▶ **Problem**: Write out every line below that includes the word "writer".

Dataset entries
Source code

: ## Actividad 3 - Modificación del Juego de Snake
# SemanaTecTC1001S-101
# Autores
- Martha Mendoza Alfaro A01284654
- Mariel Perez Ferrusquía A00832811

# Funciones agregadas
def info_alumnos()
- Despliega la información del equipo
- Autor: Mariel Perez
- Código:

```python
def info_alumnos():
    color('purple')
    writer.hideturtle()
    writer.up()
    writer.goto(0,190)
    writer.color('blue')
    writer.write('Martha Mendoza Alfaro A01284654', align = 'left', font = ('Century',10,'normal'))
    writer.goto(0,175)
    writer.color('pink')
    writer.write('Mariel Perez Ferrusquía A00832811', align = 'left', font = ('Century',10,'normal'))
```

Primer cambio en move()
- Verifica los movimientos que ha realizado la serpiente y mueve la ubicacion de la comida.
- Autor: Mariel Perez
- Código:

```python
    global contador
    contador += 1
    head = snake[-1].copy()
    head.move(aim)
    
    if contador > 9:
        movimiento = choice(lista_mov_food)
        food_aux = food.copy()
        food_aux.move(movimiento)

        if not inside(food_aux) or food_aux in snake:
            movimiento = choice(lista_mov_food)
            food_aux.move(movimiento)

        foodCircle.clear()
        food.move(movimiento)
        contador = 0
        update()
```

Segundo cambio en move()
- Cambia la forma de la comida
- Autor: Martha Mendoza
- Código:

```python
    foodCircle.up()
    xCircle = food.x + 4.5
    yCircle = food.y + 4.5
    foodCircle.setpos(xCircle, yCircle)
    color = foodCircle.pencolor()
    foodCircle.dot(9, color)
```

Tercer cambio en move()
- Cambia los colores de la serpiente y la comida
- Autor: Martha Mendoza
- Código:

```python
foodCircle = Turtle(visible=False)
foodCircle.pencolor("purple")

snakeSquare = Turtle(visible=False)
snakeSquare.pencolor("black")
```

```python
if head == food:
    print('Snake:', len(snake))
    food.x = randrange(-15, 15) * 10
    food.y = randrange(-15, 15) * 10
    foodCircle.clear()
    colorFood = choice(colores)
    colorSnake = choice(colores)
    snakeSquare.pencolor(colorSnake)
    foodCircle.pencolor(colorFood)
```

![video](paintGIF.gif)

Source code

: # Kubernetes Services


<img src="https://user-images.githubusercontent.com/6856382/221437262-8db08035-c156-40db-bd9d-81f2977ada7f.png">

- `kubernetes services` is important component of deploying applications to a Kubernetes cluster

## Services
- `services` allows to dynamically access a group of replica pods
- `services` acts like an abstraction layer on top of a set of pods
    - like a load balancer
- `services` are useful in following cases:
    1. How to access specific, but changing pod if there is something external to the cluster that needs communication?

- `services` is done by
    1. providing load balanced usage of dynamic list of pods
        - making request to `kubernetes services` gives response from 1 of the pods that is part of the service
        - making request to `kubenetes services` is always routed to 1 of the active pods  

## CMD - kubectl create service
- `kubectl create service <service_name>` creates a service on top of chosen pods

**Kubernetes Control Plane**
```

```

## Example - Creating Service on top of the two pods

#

▶ **Task result**:
    writer.hideturtle()
    writer.up()
    writer.goto(0,190)
    writer.color('blue')
    writer.write('Martha Mendoza Alfaro A01284654', align = 'left', font = ('Century',10,'normal'))
    writer.goto(0,175)
    writer.color('pink')
    writer.write('Mariel Perez Ferrusquía A00832811', align = 'left', font = ('Century',10,'normal'))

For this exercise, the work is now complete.